> WORK INSTRUCTIONS
Without the pictures, extract every line from the start of the material to the line containing "On a défini", both ends included.

> INFORMATION

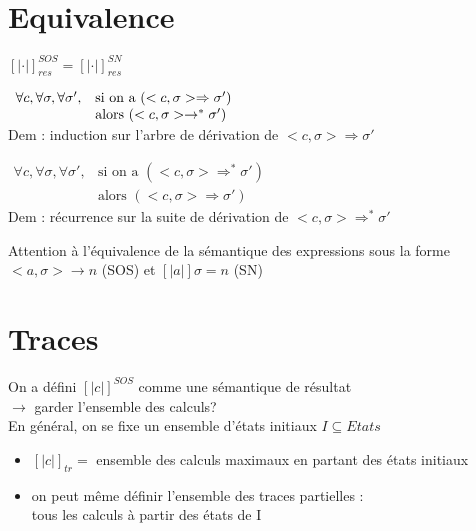 \documentclass[10pt,a4paper]{article}
\newcommand{\semm}[1]{\left[| #1 | \right]}
\begin{document}
\section{Equivalence}
\begin{thm}{} $ \semm{ \cdot }_{res}^{SOS} = \semm{ \cdot }_{res}^{SN}$\\
\end{thm}

\begin{lem}{1} 
$ \begin{array}{l l}
\forall c, \forall \sigma, \forall \sigma', & \text{si on a }(<c, \sigma> \Rightarrow \sigma')\\
											& \text{alors } (<c, \sigma> \rightarrow^* \sigma')
\end{array}$\\
Dem : induction sur l'arbre de dérivation de $<c, \sigma> \Rightarrow \sigma'$\\
\end{lem}

\begin{lem}{2} 
$ \begin{array}{ll}
\forall c, \forall \sigma, \forall \sigma', &\text{si on a }(<c, \sigma> \Rightarrow^* \sigma')\\
											& \text{alors } (<c, \sigma> \Rightarrow \sigma')
\end{array}$\\
Dem : récurrence sur la suite de dérivation de $<c, \sigma> \Rightarrow^* \sigma'$\\
\end{lem}

\begin{rem}{}Attention à l'équivalence de la sémantique des expressions sous la forme \\$<a, \sigma> \rightarrow n$ (SOS) et $\semm{a} \sigma = n$ (SN)\\
\end{rem}

\section{Traces}
On a défini $\semm{c}^{SOS}$ comme une sémantique de résultat\\
$\longrightarrow$ garder l'ensemble des calculs?\\
En général, on se fixe un ensemble d'états initiaux $I \subseteq Etats$
\begin{itemize}
\item $\semm{c}_{tr} = $ ensemble des calculs maximaux en partant des états initiaux
\item on peut même définir l'ensemble des traces partielles : \\
tous les calculs à partir des états de I
\end{itemize}
\end{document}
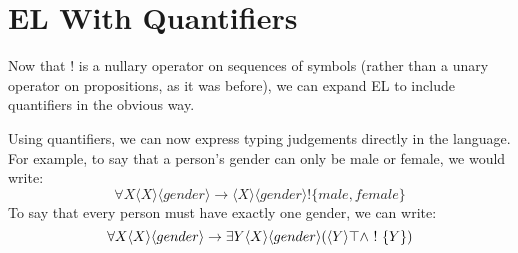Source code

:\section{EL With Quantifiers}
Now that $!$ is a nullary operator on sequences of symbols (rather than a unary operator on propositions, as it was before), we can expand EL to include quantifiers in the obvious way.

Using quantifiers, we can now express typing judgements directly in the language. For example, to say that a person's gender can only be male or female, we would write:
\[
\forall X \langle X \rangle \langle gender \rangle \rightarrow \langle X \rangle \langle gender \rangle !\{male, female\}
\]
To say that every person must have exactly one gender, we can write:
\[
\forall X  \langle X \rangle \langle gender \rangle \rightarrow \exists Y \langle X \rangle \langle gender \rangle (\langle Y \rangle \top \land \ ! \  \{Y\})
\]


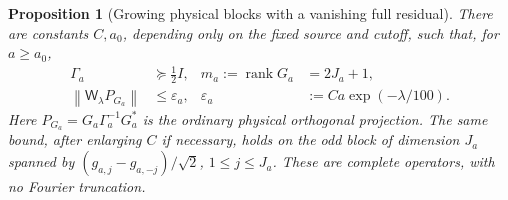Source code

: \documentclass[11pt]{article}
\newtheorem{proposition}[theorem]{Proposition}
\theoremstyle{remark}
\newcommand{\norm}[1]{\left\lVert #1\right\rVert}
\begin{document}
\begin{proposition}[Growing physical blocks with a vanishing full residual]
\label{prop:v135-growing-radical}
There are constants $C,a_0$, depending only on the fixed source and
cutoff, such that, for $a\ge a_0$,
\begin{align}
 \Gamma_a&\succeq\tfrac12 I,
       &m_a:=\operatorname{rank}G_a&=2J_a+1,\label{eq:v135-gram}\\
 \norm{\mathsf W_\lambda P_{G_a}}
       &\le\varepsilon_a,
       &\varepsilon_a&:=Ca\exp(-\lambda/100).
       \label{eq:v135-block-residual}
\end{align}
Here $P_{G_a}=G_a\Gamma_a^{-1}G_a^*$ is the ordinary physical
orthogonal projection.  The same bound, after enlarging $C$ if
necessary, holds on the odd block of dimension $J_a$ spanned by
$(g_{a,j}-g_{a,-j})/\sqrt2$, $1\le j\le J_a$.
These are complete operators, with no Fourier truncation.
\end{proposition}
\end{document}
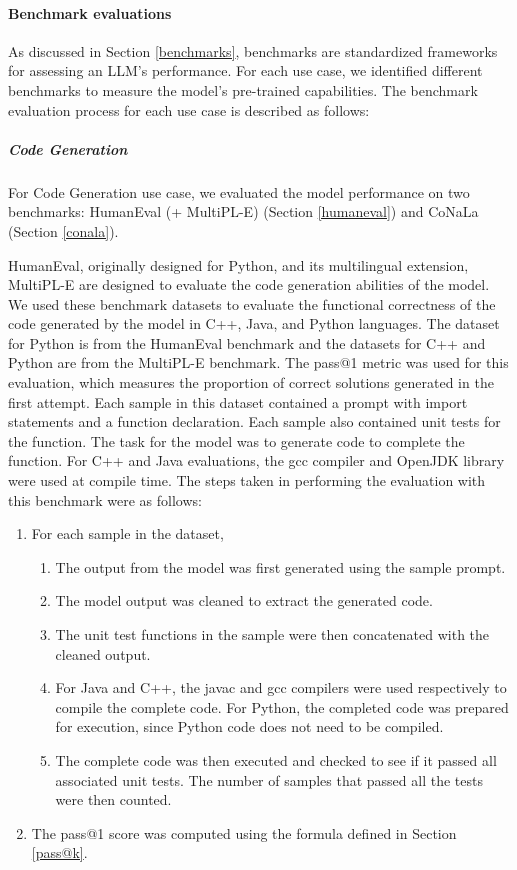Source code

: \paragraph{Benchmark evaluations}
As discussed in Section \ref{benchmarks}, benchmarks are standardized frameworks for assessing an LLM’s performance. For each use case, we identified different benchmarks to measure the model’s pre-trained capabilities. The benchmark evaluation process for each use case is described as follows:
\subparagraph{Code Generation}
For Code Generation use case, we evaluated the model performance on two benchmarks: HumanEval (+ MultiPL-E) (Section \ref{humaneval}) and CoNaLa (Section \ref{conala}). 

HumanEval, originally designed for Python, and its multilingual extension, MultiPL-E are designed to evaluate the code generation abilities of the model. We used these benchmark datasets to evaluate the functional correctness of the code generated by the model in C++, Java, and Python languages. The dataset for Python is from the HumanEval benchmark and the datasets for C++ and Python are from the MultiPL-E benchmark. The pass@1 metric %
was used for this evaluation, which measures the proportion of correct solutions generated in the first attempt. Each sample in this dataset contained a prompt with import statements and a function declaration. Each sample also contained unit tests for the function. The task for the model was to generate code to complete the function. For C++ and Java evaluations, the gcc compiler and OpenJDK library were used at compile time. The steps taken in performing the evaluation with this benchmark were as follows:
\begin{enumerate}
\item For each sample in the dataset,
\begin{enumerate} [label*=\arabic*.]
\item The output from the model was first generated using the sample prompt.
\item The model output was cleaned to extract the generated code.
\item The unit test functions in the sample were then concatenated with the cleaned output.
\item For Java and C++, the javac and gcc compilers were used respectively to compile the complete code. For Python, the completed code was prepared for execution, since Python code does not need to be compiled.
\item The complete code was then executed and checked to see if it passed all associated unit tests. The number of samples that passed all the tests were then counted. 
\end{enumerate}
\item The pass@1 score was computed using the formula defined in Section \ref{pass@k}.
\end{enumerate}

> RESPONSE
 \documentclass[10pt,a4paper]{article}
\newcommand{\semm}[1]{\left[| #1 | \right]}
\begin{document}
\section{Equivalence}
\begin{thm}{} $ \semm{ \cdot }_{res}^{SOS} = \semm{ \cdot }_{res}^{SN}$\\
\end{thm}

\begin{lem}{1} 
$ \begin{array}{l l}
\forall c, \forall \sigma, \forall \sigma', & \text{si on a }(<c, \sigma> \Rightarrow \sigma')\\
											& \text{alors } (<c, \sigma> \rightarrow^* \sigma')
\end{array}$\\
Dem : induction sur l'arbre de dérivation de $<c, \sigma> \Rightarrow \sigma'$\\
\end{lem}

\begin{lem}{2} 
$ \begin{array}{ll}
\forall c, \forall \sigma, \forall \sigma', &\text{si on a }(<c, \sigma> \Rightarrow^* \sigma')\\
											& \text{alors } (<c, \sigma> \Rightarrow \sigma')
\end{array}$\\
Dem : récurrence sur la suite de dérivation de $<c, \sigma> \Rightarrow^* \sigma'$\\
\end{lem}

\begin{rem}{}Attention à l'équivalence de la sémantique des expressions sous la forme \\$<a, \sigma> \rightarrow n$ (SOS) et $\semm{a} \sigma = n$ (SN)\\
\end{rem}

\section{Traces}
On a défini $\semm{c}^{SOS}$ comme une sémantique de résultat\\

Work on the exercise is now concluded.